[Data items]
==================================================
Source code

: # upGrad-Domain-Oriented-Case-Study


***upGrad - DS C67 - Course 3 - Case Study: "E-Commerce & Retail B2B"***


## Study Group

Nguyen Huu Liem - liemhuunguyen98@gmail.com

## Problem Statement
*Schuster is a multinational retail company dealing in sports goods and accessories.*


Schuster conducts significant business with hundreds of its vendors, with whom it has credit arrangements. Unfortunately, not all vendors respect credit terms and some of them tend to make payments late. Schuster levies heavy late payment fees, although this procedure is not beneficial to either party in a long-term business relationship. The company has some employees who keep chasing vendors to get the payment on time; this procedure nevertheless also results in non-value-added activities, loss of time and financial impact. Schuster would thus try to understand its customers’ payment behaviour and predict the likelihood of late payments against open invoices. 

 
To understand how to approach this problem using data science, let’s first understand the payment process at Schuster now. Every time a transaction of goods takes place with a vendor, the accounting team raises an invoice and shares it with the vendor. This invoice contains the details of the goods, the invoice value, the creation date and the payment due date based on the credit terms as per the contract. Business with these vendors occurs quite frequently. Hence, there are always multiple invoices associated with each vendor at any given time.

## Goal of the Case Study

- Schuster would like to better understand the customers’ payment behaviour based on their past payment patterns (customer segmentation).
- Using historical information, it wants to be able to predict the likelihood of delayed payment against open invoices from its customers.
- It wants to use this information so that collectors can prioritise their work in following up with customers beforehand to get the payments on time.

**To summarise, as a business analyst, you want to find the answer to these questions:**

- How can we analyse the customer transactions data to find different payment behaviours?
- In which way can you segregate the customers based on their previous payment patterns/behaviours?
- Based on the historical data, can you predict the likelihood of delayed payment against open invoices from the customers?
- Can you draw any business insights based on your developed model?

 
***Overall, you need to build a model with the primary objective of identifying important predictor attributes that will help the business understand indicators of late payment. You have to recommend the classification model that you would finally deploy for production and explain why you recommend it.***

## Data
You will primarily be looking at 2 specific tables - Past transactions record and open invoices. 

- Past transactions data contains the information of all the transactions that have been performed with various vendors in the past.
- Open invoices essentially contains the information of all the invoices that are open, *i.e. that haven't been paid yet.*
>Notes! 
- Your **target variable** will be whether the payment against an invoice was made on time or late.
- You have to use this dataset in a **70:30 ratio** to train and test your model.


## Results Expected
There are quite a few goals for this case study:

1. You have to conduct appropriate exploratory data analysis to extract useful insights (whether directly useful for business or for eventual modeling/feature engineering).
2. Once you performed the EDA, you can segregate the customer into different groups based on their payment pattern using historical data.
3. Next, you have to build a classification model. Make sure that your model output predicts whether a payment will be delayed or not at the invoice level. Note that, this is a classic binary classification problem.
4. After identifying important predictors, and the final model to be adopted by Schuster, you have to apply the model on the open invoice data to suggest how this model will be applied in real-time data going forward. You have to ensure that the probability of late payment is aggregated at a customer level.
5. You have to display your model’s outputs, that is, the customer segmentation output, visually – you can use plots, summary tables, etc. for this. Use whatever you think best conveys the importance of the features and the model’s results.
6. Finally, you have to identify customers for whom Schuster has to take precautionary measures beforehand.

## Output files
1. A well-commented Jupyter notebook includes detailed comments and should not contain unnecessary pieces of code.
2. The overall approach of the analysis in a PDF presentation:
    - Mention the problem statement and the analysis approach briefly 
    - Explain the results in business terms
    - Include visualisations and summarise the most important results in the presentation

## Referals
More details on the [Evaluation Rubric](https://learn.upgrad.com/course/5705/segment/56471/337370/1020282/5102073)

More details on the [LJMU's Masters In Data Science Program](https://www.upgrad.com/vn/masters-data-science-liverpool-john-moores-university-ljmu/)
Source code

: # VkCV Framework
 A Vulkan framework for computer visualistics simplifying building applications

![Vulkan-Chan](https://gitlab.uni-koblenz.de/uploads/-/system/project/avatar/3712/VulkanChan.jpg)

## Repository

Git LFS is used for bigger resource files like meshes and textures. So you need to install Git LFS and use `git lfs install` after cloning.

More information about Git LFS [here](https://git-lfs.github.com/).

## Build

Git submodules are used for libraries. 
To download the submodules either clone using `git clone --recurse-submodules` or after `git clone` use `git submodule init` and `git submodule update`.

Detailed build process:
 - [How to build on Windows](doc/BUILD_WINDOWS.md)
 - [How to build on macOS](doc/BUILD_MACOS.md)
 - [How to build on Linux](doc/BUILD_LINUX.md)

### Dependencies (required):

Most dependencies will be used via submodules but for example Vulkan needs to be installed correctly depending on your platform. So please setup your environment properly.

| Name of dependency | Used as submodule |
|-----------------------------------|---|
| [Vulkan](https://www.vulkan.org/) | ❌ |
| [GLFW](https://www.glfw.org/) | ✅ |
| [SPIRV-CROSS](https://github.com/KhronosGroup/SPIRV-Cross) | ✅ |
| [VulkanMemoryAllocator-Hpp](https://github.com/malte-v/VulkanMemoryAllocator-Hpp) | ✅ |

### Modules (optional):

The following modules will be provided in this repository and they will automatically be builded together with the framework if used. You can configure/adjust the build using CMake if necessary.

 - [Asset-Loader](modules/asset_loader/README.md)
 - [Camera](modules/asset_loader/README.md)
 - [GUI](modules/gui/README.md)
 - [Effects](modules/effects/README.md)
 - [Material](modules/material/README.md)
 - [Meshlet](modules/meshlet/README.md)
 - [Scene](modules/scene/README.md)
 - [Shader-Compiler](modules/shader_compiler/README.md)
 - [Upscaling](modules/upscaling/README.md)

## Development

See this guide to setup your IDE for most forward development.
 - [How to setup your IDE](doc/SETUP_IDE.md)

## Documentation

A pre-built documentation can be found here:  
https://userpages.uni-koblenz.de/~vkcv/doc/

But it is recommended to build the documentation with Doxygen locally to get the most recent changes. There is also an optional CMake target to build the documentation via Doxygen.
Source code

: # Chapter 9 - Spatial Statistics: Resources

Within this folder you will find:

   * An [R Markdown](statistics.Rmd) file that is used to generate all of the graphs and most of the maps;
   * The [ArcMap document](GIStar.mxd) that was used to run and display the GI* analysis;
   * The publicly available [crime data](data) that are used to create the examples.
==================================================
• _Task requirements_: For the data above, state only how many lines include the word "against".

• _Answer below_: 4